# UD Scent articles



## Altairss (Sep 7, 2012)

We are starting training for scent articles my trainer wants us to start early so we can build a solid routine. Where do you get your scent articles? It seems there is a huge range of what is available and in quality? I want to invest in a good set we have been using my trainers old set or dowels but I think its a bit confusing for us both. So where did you get yours? What do you like or not like about them?


----------



## FosterGolden (Mar 10, 2014)

Got ours at Max 200. They are super helpful with fitting. I splurged and have the two color (blue and yellow) for my boy. Everyone I know loves Max 200 for quality. No issues here and he's not exactly easy on them!


----------



## Megora (Jun 7, 2010)

Vote for Custom Canine from me... 

I think I spent about $120 on mine.

Betty is really nice and gets them out fast.


----------



## K9-Design (Jan 18, 2009)

J&J hard to go wrong
I have two single bar sets (Fisher's) and now four sets of double bars (hand me downs...they've already seen two OTCHs  !)


----------



## Megora (Jun 7, 2010)

My first set of articles was from J&J - I just haven't ordered from them again since they took 6 months to fulfill a dumbbell order.


----------



## DevWind (Nov 7, 2016)

Mine are from J&J.


----------



## puddles everywhere (May 13, 2016)

I used J&J as well. Read the AKC rules, it doesn't matter what you use as long as they are all the same. Connie Cleveland had me start with biscuit cutters... the kind with an arched metal handle.


----------



## Altairss (Sep 7, 2012)

Thanks everyone! I just got my J&J catalog and a coupon I have ordered many things from them in the past but concerned on the time frame that Megora had. My trainer might goose me about that lol. One of my training partners uses canning jar rings but Blitz hates them and haven't found a good metal alternative. The biscuit cutters sounds interesting I will check them out. Do some dogs like the double bars better then the singles? I had been looking at the custom canine site good to know she is Ok to order from. Both dogs are good with picking up their dumbbells so thought staying with the standard style might be best. 

Its only been recently I have been able to get Tink retrieving again she stopped when Boots died I had just got her going again when we lost Sparkles and she quit again. It took the last 6 months of me doing fun filled treat games with Blitz before she finally started to show interest so I am trying to be careful introducing her to this and not throw her off with anything too different. I did not realize the AKC rules stated that about them just being all the same I have not reviewed that section in awhile so thanks that helps.


----------



## Alaska7133 (May 26, 2011)

I bought mine used on ebay. Great price. Max 200. leather and metal. I didn't want wood. Came with a case, no tongs. Total cost including freight $90. I washed them and now I use them. Connie Cleveland said at her seminar up here, to use a different set each day of an obedience trial and a different set for each dog. She has a lot of sets!


----------



## Altairss (Sep 7, 2012)

Good idea I will check out Ebay. my trainer says the same thing on the sets. But she said if I had to reuse a set she also told me to make sure I bring my own soap and towel from home to wash any and to wash my hands as well during the whole weekend so that Mom's scent does not change lol. Also use the same treats she had a dog that she always trained with hotdogs but had forgotten them and only had cheese said her dog was confused about the articles and kept searching for what seemed forever. 






Alaska7133 said:


> I bought mine used on ebay. Great price. Max 200. leather and metal. I didn't want wood. Came with a case, no tongs. Total cost including freight $90. I washed them and now I use them. Connie Cleveland said at her seminar up here, to use a different set each day of an obedience trial and a different set for each dog. She has a lot of sets!


----------



## Megora (Jun 7, 2010)

I've heard different things about how people approach scenting the articles. 

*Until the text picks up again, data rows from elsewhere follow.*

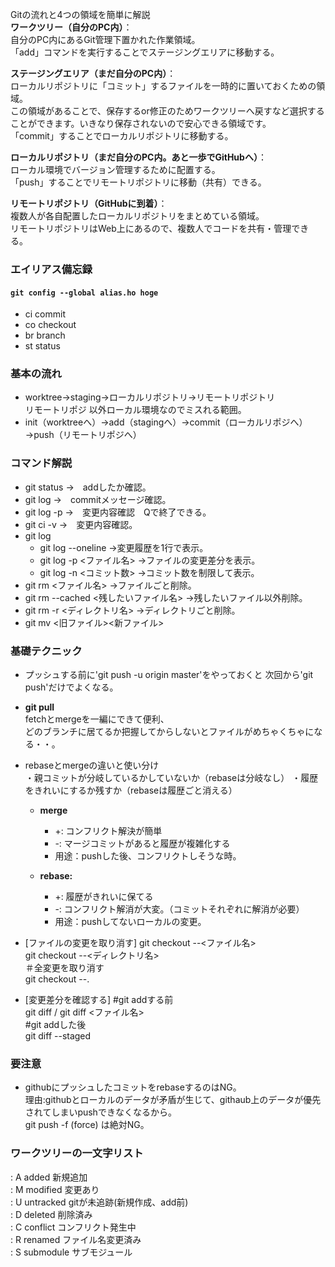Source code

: Gitの流れと4つの領域を簡単に解説  
**ワークツリー（自分のPC内）**：  
自分のPC内にあるGit管理下置かれた作業領域。  
「add」コマンドを実行することでステージングエリアに移動する。  
  
**ステージングエリア（まだ自分のPC内）**：  
ローカルリポジトリに「コミット」するファイルを一時的に置いておくための領域。  
この領域があることで、保存するor修正のためワークツリーへ戻すなど選択することができます。いきなり保存されないので安心できる領域です。  
「commit」することでローカルリポジトリに移動する。  
  
**ローカルリポジトリ（まだ自分のPC内。あと一歩でGitHubへ）**：  
ローカル環境でバージョン管理するために配置する。  
「push」することでリモートリポジトリに移動（共有）できる。  
  
**リモートリポジトリ（GitHubに到着）**：  
複数人が各自配置したローカルリポジトリをまとめている領域。  
リモートリポジトリはWeb上にあるので、複数人でコードを共有・管理できる。  
   
     
### エイリアス備忘録
#### `git config --global alias.ho hoge`
- ci commit  
- co checkout  
- br branch  
- st status  

### 基本の流れ
- worktree→staging→ローカルリポジトリ→リモートリポジトリ  
リモートリポジ 以外ローカル環境なのでミスれる範囲。  
- init（worktreeへ）→add（stagingへ）→commit（ローカルリポジへ）→push（リモートリポジへ）  

### コマンド解説
- git status →　addしたか確認。  
- git log    →　commitメッセージ確認。  
- git log -p →　変更内容確認　Qで終了できる。  
- git ci -v  →　変更内容確認。  
- git log  
  - git log --oneline →変更履歴を1行で表示。  
  - git log -p <ファイル名> →ファイルの変更差分を表示。  
  - git log -n <コミット数> →コミット数を制限して表示。  
 - git rm <ファイル名> →ファイルごと削除。
 - git rm --cached <残したいファイル名> →残したいファイル以外削除。
 - git rm -r <ディレクトリ名> →ディレクトリごと削除。
 - git mv <旧ファイル><新ファイル>

### 基礎テクニック　　
- プッシュする前に'git push -u origin master'をやっておくと
次回から'git push'だけでよくなる。  

- **git pull**  
fetchとmergeを一編にできて便利、  
どのブランチに居てるか把握してからしないとファイルがめちゃくちゃになる・・。

- rebaseとmergeの違いと使い分け  
  ・親コミットが分岐しているかしていないか（rebaseは分岐なし）
  ・履歴をきれいにするか残すか（rebaseは履歴ごと消える）
  
  - **merge**
    - +: コンフリクト解決が簡単
    - -: マージコミットがあると履歴が複雑化する
    - 用途：pushした後、コンフリクトしそうな時。

  - **rebase:**
    - +: 履歴がきれいに保てる
    - -: コンフリクト解消が大変。（コミットそれぞれに解消が必要）
    - 用途：pushしてないローカルの変更。

- [ファイルの変更を取り消す]
git checkout --<ファイル名>  
git checkout --<ディレクトリ名>  
＃全変更を取り消す  
git checkout --.  

- [変更差分を確認する]
#git addする前  
git diff / git diff <ファイル名>  
#git addした後  
git diff --staged  

### 要注意
- githubにプッシュしたコミットをrebaseするのはNG。  
理由:githubとローカルのデータが矛盾が生じて、githaub上のデータが優先されてしまいpushできなくなるから。  
git push -f (force) は絶対NG。  
  
### ワークツリーの一文字リスト  
: A	added	新規追加  
: M	modified	変更あり  
: U	untracked	gitが未追跡(新規作成、add前)  
: D	deleted	削除済み  
: C	conflict	コンフリクト発生中  
: R	renamed	ファイル名変更済み  
: S	submodule	サブモジュール  
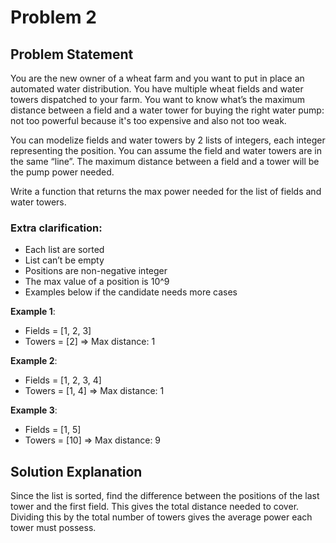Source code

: # Problem 2

## Problem Statement
You are the new owner of a wheat farm and you want to put in place an automated water distribution.
You have multiple wheat fields and water towers dispatched to your farm.
You want to know what’s the maximum distance between a field and a water tower for buying the right water pump: not too powerful because it's too expensive and also not too weak.

You can modelize fields and water towers by 2 lists of integers, each integer representing the position.
You can assume the field and water towers are in the same “line”. The maximum distance between a field and a tower will be the pump power needed.

Write a function that returns the max power needed for the list of fields and water towers.

### Extra clarification:
- Each list are sorted
- List can’t be empty
- Positions are non-negative integer
- The max value of a position is 10^9
- Examples below if the candidate needs more cases

**Example 1**:
- Fields = [1, 2, 3]
- Towers = [2] => Max distance: 1

**Example 2**:
- Fields = [1, 2, 3, 4]
- Towers = [1, 4] => Max distance: 1

**Example 3**:
- Fields = [1, 5]
- Towers = [10] => Max distance: 9

## Solution Explanation
Since the list is sorted, find the difference between the positions of the last tower and the first field.
This gives the total distance needed to cover.
Dividing this by the total number of towers gives the average power each tower must possess.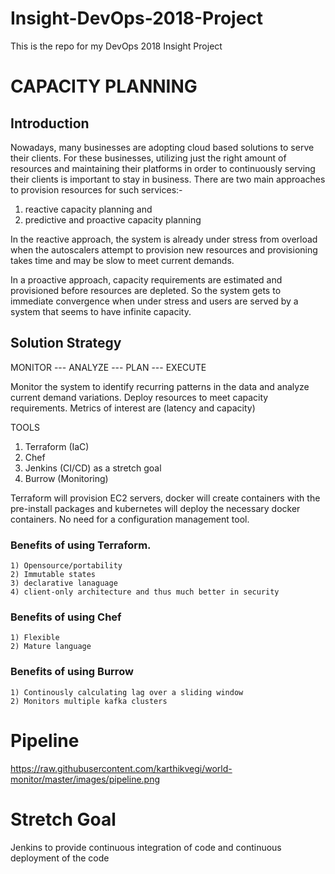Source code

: # Insight-DevOps-2018-Project
  This is the repo for my DevOps 2018 Insight Project

# CAPACITY PLANNING
  
## Introduction
   Nowadays, many businesses are adopting cloud based solutions to serve their clients. For these businesses, utilizing
   just the right amount of resources and maintaining their platforms in order to continuously serving their clients 
   is important to stay in business. 
   There are two main approaches to provision resources for such services:- 
   1) reactive capacity planning and 
   2) predictive and proactive capacity planning
   
   In the reactive approach, the system is already under stress from overload when the autoscalers attempt to provision new 
   resources and provisioning takes time and may be slow to meet current demands. 
   
   In a proactive approach, capacity requirements are estimated and provisioned before resources are depleted. So the system
   gets to immediate convergence when under stress and users are served by a system that seems to have infinite capacity. 
   
## Solution Strategy
   
   MONITOR --- ANALYZE --- PLAN --- EXECUTE
   
   Monitor the system to identify recurring patterns in the data and analyze current demand variations.
   Deploy resources to meet capacity requirements.
   Metrics of interest are (latency and capacity)
   
   TOOLS
   1) Terraform (IaC)
   2) Chef
   3) Jenkins (CI/CD) as a stretch goal
   4) Burrow (Monitoring)
   
   Terraform will provision EC2 servers, docker will create containers with the pre-install packages and kubernetes will 
   deploy the necessary docker containers. No need for a configuration management tool. 
   
   ### Benefits of using Terraform. 
    1) Opensource/portability
    2) Immutable states
    3) declarative lanaguage 
    4) client-only architecture and thus much better in security
   ### Benefits of using Chef
    1) Flexible
    2) Mature language
   ### Benefits of using Burrow
    1) Continously calculating lag over a sliding window
    2) Monitors multiple kafka clusters
    
# Pipeline
https://raw.githubusercontent.com/karthikvegi/world-monitor/master/images/pipeline.png
   
 # Stretch Goal
   Jenkins to provide continuous integration of code and continuous deployment of the code
   
   
   
   
   
   
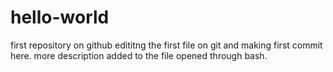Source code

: # hello-world
first repository on github
edititng the first file on git and making first commit here.
more description added to the file opened through bash.
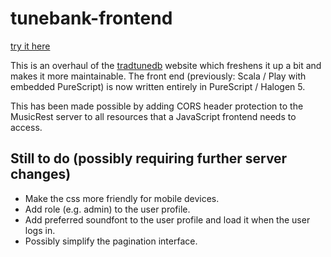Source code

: tunebank-frontend
=================

[try it here](http://www.tradtunedb.org.uk:8604)

This is an overhaul of the [tradtunedb](http://www.tradtunedb.org.uk/) website which freshens it up a bit and makes it more maintainable. The front end (previously: Scala / Play with embedded PureScript) is now written entirely in PureScript / Halogen 5.

This has been made possible by adding CORS header protection to the MusicRest server to all resources that a JavaScript frontend needs to access.

Still to do (possibly requiring further server changes)
-------------------------------------------------------
  * Make the css more friendly for mobile devices.
  * Add role (e.g. admin) to the user profile.
  * Add preferred soundfont to the user profile and load it when the user logs in.
  * Possibly simplify the pagination interface.
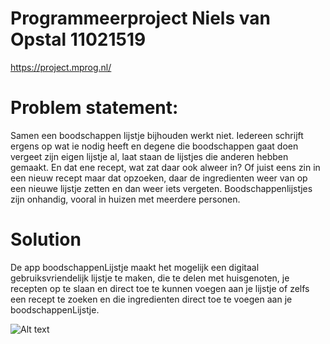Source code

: # Programmeerproject Niels van Opstal 11021519

https://project.mprog.nl/

# Problem statement:

Samen een boodschappen lijstje bijhouden werkt niet. Iedereen schrijft ergens op wat ie nodig heeft en degene die boodschappen gaat doen vergeet zijn eigen lijstje al, laat staan de lijstjes die anderen hebben gemaakt. En dat ene recept, wat zat daar ook alweer in? Of juist eens zin in een nieuw recept maar dat opzoeken, daar de ingredienten weer van op een nieuwe lijstje zetten en dan weer iets vergeten. Boodschappenlijstjes zijn onhandig, vooral in huizen met meerdere personen.

# Solution

De app boodschappenLijstje maakt het mogelijk een digitaal gebruiksvriendelijk lijstje te maken, die te delen met huisgenoten, je recepten op te slaan en direct toe te kunnen voegen aan je lijstje of zelfs een recept te zoeken en die ingredienten direct toe te voegen aan je boodschappenLijstje.

![Alt text](https://github.com/nielske31/lijstje/tree/master/docs/design_idea.jpg "design idea")

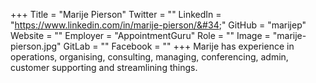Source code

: +++
Title = "Marije Pierson"
Twitter = ""
LinkedIn = "https://www.linkedin.com/in/marije-pierson/&#34;"
GitHub = "marijep"
Website = ""
Employer = "AppointmentGuru"
Role = ""
Image = "marije-pierson.jpg"
GitLab = ""
Facebook = ""
+++
Marije has experience in operations, organising, consulting, managing, conferencing, admin, customer supporting and streamlining things.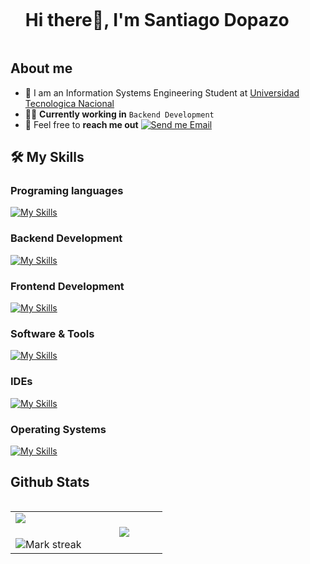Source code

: <div id="user-content-toc">
  <ul align="left">
    <summary><h1 style="display: inline-block">Hi there👋, I'm Santiago Dopazo</h1></summary>
  </ul>
</div>

## About me

- :school: I am an Information Systems Engineering Student at [Universidad Tecnologica Nacional](https://www.utn.edu.ar/es/)
- :technologist: **Currently working in** `Backend Development`
- :email: Feel free to **reach me out** [![Send me Email](https://img.shields.io/static/v1?label=email&amp;message=SantiagoDopazo&amp;color=EA4335&amp;style=flat-square)](mailto:dopazosantiago20@gmail.com) 

## 🛠️ My Skills

### Programing languages

[![My Skills](https://skillicons.dev/icons?i=c,cpp,haskell,js,ruby,cs)](https://skillicons.dev)

### Backend Development

[![My Skills](https://skillicons.dev/icons?i=rails,postgres,redis,postman)](https://skillicons.dev)

### Frontend Development

[![My Skills](https://skillicons.dev/icons?i=html,css,react,yarn,npm)](https://skillicons.dev)

### Software & Tools

[![My Skills](https://skillicons.dev/icons?i=github,gitlab,docker,ansible,kubernetes,terraform,unity)](https://skillicons.dev)

### IDEs

[![My Skills](https://skillicons.dev/icons?i=vscode,eclipse)](https://skillicons.dev)

### Operating Systems

[![My Skills](https://skillicons.dev/icons?i=windows,linux)](https://skillicons.dev)

## Github Stats

<p align="left">
  <!--- stats (start) -->
<table align="left">
<tr border="none">
<td width="50%" align="center">
  <img  align="left"  src="https://github-readme-stats.vercel.app/api?username=SantiagoDopazo&theme=dark&show_icons=true&count_private=true" />
  <br></br>
  <img  title="🔥 Get streak stats for your profile at git.io/streak-stats" alt="Mark streak" src="https://github-readme-streak-stats.herokuapp.com/?user=SantiagoDopazo&theme=dark&hide_border=false" /> 
</td>


<td width="50%" align="center">

  <img  align="center"  src="https://github-readme-stats-anuraghazra1.vercel.app/api/top-langs/?username=SantiagoDopazo&theme=dark&hide_border=false&no-bg=true&no-frame=true&langs_count=7&cache_seconds=86400"/>

  </td>
</tr>
</table>
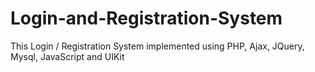 # Login-and-Registration-System
This Login / Registration System implemented  using PHP, Ajax, JQuery, Mysql, JavaScript and UIKit
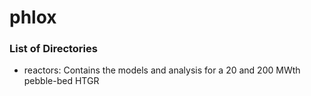 # phlox

### List of Directories

- reactors: Contains the models and analysis for a 20 and 200 MWth pebble-bed HTGR
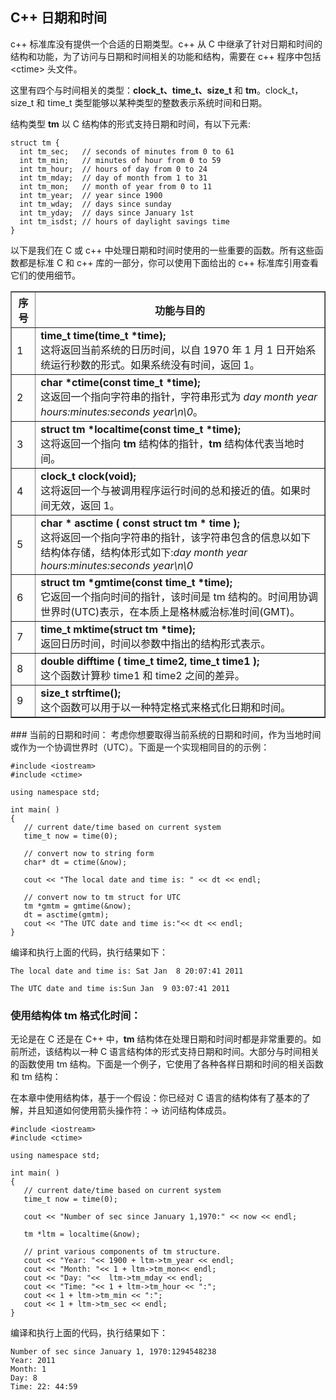 ## C++ 日期和时间

c++ 标准库没有提供一个合适的日期类型。c++ 从 C 中继承了针对日期和时间的结构和功能，为了访问与日期和时间相关的功能和结构，需要在 c++ 程序中包括 &lt;ctime&gt; 头文件。
  
这里有四个与时间相关的类型：**clock\_t、time\_t、size\_t** 和 **tm**。clock\_t，size\_t 和 time\_t 类型能够以某种类型的整数表示系统时间和日期。 
  
结构类型 **tm** 以 C 结构体的形式支持日期和时间，有以下元素:

    struct tm {
      int tm_sec;   // seconds of minutes from 0 to 61
      int tm_min;   // minutes of hour from 0 to 59
      int tm_hour;  // hours of day from 0 to 24
      int tm_mday;  // day of month from 1 to 31
      int tm_mon;   // month of year from 0 to 11
      int tm_year;  // year since 1900
      int tm_wday;  // days since sunday
      int tm_yday;  // days since January 1st
      int tm_isdst; // hours of daylight savings time
    }

以下是我们在 C 或 c++ 中处理日期和时间时使用的一些重要的函数。所有这些函数都是标准 C 和 c++ 库的一部分，你可以使用下面给出的 c++ 标准库引用查看它们的使用细节。
<table border = "1">
<tr>
<th>序号</th>
<th>功能与目的</th>
</tr>
<tr>
<td>1</td>
<td><strong>time_t time(time_t *time);</strong></br>这将返回当前系统的日历时间，以自 1970 年 1 月 1 日开始系统运行秒数的形式。如果系统没有时间，返回 1。</td>
</tr>
<tr>
<td>2</td>
<td><strong>char *ctime(const time_t *time);</strong></br>这返回一个指向字符串的指针，字符串形式为 <i>day month year hours:minutes:seconds year\n\0</i>。</td>
</tr>
<tr>
<td>3</td>
<td><strong>struct tm *localtime(const time_t *time);</strong></br>这将返回一个指向 <strong>tm</strong> 结构体的指针，<strong>tm</strong> 结构体代表当地时间。</td>
</tr>
<tr>
<td>4</td>
<td><strong>clock_t clock(void);</strong></br>这将返回一个与被调用程序运行时间的总和接近的值。如果时间无效，返回 1。</td>
</tr>
<tr>
<td>5</td>
<td><strong>char * asctime ( const struct tm * time );</strong></br>这将返回一个指向字符串的指针，该字符串包含的信息以如下结构体存储，结构体形式如下:<i>day month year hours:minutes:seconds year\n\0</i></td>
</tr>
<tr>
<td>6</td>
<td><strong>struct tm *gmtime(const time_t *time);</strong></br>它返回一个指向时间的指针，该时间是 tm 结构的。时间用协调世界时(UTC)表示，在本质上是格林威治标准时间(GMT)。</td>
</tr>
<tr>
<td>7</td>
<td><strong>time_t mktime(struct tm *time);</strong></br>返回日历时间，时间以参数中指出的结构形式表示。</td>
</tr>
<tr>
<td>8</td>
<td><strong>double difftime ( time_t time2, time_t time1 );</strong></br>这个函数计算秒 time1 和 time2 之间的差异。</td>
</tr>
<tr>
<td>9</td>
<td><strong>size_t strftime();</strong></br>这个函数可以用于以一种特定格式来格式化日期和时间。</td>
</tr>
</table>
### 当前的日期和时间：
考虑你想要取得当前系统的日期和时间，作为当地时间或作为一个协调世界时（UTC）。下面是一个实现相同目的的示例：

    #include <iostream>
    #include <ctime>
    
    using namespace std;
    
    int main( )
    {
       // current date/time based on current system
       time_t now = time(0);
       
       // convert now to string form
       char* dt = ctime(&now);
    
       cout << "The local date and time is: " << dt << endl;
    
       // convert now to tm struct for UTC
       tm *gmtm = gmtime(&now);
       dt = asctime(gmtm);
       cout << "The UTC date and time is:"<< dt << endl;
    }

编译和执行上面的代码，执行结果如下：

    The local date and time is: Sat Jan  8 20:07:41 2011
    
    The UTC date and time is:Sun Jan  9 03:07:41 2011

### 使用结构体 tm 格式化时间：

无论是在 C 还是在 C++ 中，**tm** 结构体在处理日期和时间时都是非常重要的。如前所述，该结构以一种 C 语言结构体的形式支持日期和时间。大部分与时间相关的函数使用 tm 结构。下面是一个例子，它使用了各种各样日期和时间的相关函数和 tm 结构： 

在本章中使用结构体，基于一个假设：你已经对 C 语言的结构体有了基本的了解，并且知道如何使用箭头操作符：-> 访问结构体成员。

    #include <iostream>
    #include <ctime>
    
    using namespace std;
    
    int main( )
    {
       // current date/time based on current system
       time_t now = time(0);
    
       cout << "Number of sec since January 1,1970:" << now << endl;
    
       tm *ltm = localtime(&now);
    
       // print various components of tm structure.
       cout << "Year: "<< 1900 + ltm->tm_year << endl;
       cout << "Month: "<< 1 + ltm->tm_mon<< endl;
       cout << "Day: "<<  ltm->tm_mday << endl;
       cout << "Time: "<< 1 + ltm->tm_hour << ":";
       cout << 1 + ltm->tm_min << ":";
       cout << 1 + ltm->tm_sec << endl;
    }
编译和执行上面的代码，执行结果如下：

    Number of sec since January 1, 1970:1294548238
    Year: 2011
    Month: 1
    Day: 8
    Time: 22: 44:59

My feeling is that it probably depends on the dog? 

A lot of dogs who struggle with articles seem to have problems because they are rushing or distracted. Or they don't fully understand what their "job" is when sent to retrieve. 

The scenting part itself is pretty easy with a retriever...?

With Bertie he can hunt down a stick that I briefly handled with a winter glove on and threw into the bushes while he was in the house. He will search until he finds the EXACT stick (We have a wooded property so lots of sticks). And I literally see him sniffing up and down the stick and perking up when he smells my scent on it.

And that has me laughing a little when I sit back and realize how much we over-stress about trying to get our scent on articles. With me I have dry hands most of the time (I envy those sweaty hands people out there LOL) and don't feel like I can get enough scent on the articles because of that. The leathers are supposed to hold scent better, but the benefit with the metals is they hold warmth longer for those dogs (like mine) who are also tasting each article....


*** Meant to say, the benefit of having more than 1 set of articles is because while training you need to make sure you are not using the same pair all the time. Also if you are using some "lotion" (ie peanut butter or cheese) on your hands before scenting while training - you get staining (or roughness from you washing them). And you might have 1-3 pairs that are kinda ruined before you're done (or maybe that was just me). By the time the dog is trained and you are just doing articles with no stuff on your hands once a week, you can swap the articles each time (putting the prior used set aside to air out completely) to make sure your dog is going off your fresh scent vs just looking for the same article each time. You only need 1 set when starting out though. More just be prepared to pick up a 2nd set down the road.


----------



## AmberSunrise (Apr 1, 2009)

I have multiple sets 

Training sets come from Max200 or J&J. These are used for subsequent dogs if the bars fit properly. You want the articles to fit so they are not too tight, not too loose and easy for your dog to nor only scent but to pick up.

I have at least one show set per dog. These sets may be passed on from dog to dog so they have multiple sets but each dog also gets a set and bag just for them. Just something I do but certainly not neccessary. 2 of my vendors have since gone out of the article business (Pat Scribner hand painted sets for 2 of my dogs but her vendor went out of business) so I now use Scents-a-Bell and am very happy with them.

Training articles I keep separate so I can be free with using the same article multiple times, I can toss them ad a reward and not worry about them getting banged up, I can put cheese or other stuff on them and not worry about ruining tbem when i have to wash them, my dogs can mouth as they learn if needed and finally during the early stages of their training I may well reuse an article that another dog has used so they can pick up on 'different' a little quicker. Time enough to learn my scent after they learn different, seems to work for me 

But for training I would suggest Max200 or J&J or even leather items (baby shoes, leather strips etc) and metal items (canning jar lids, small tins etc) to start the training if you wish to save money.

Also consider wood as that is now allowed in AKC.


----------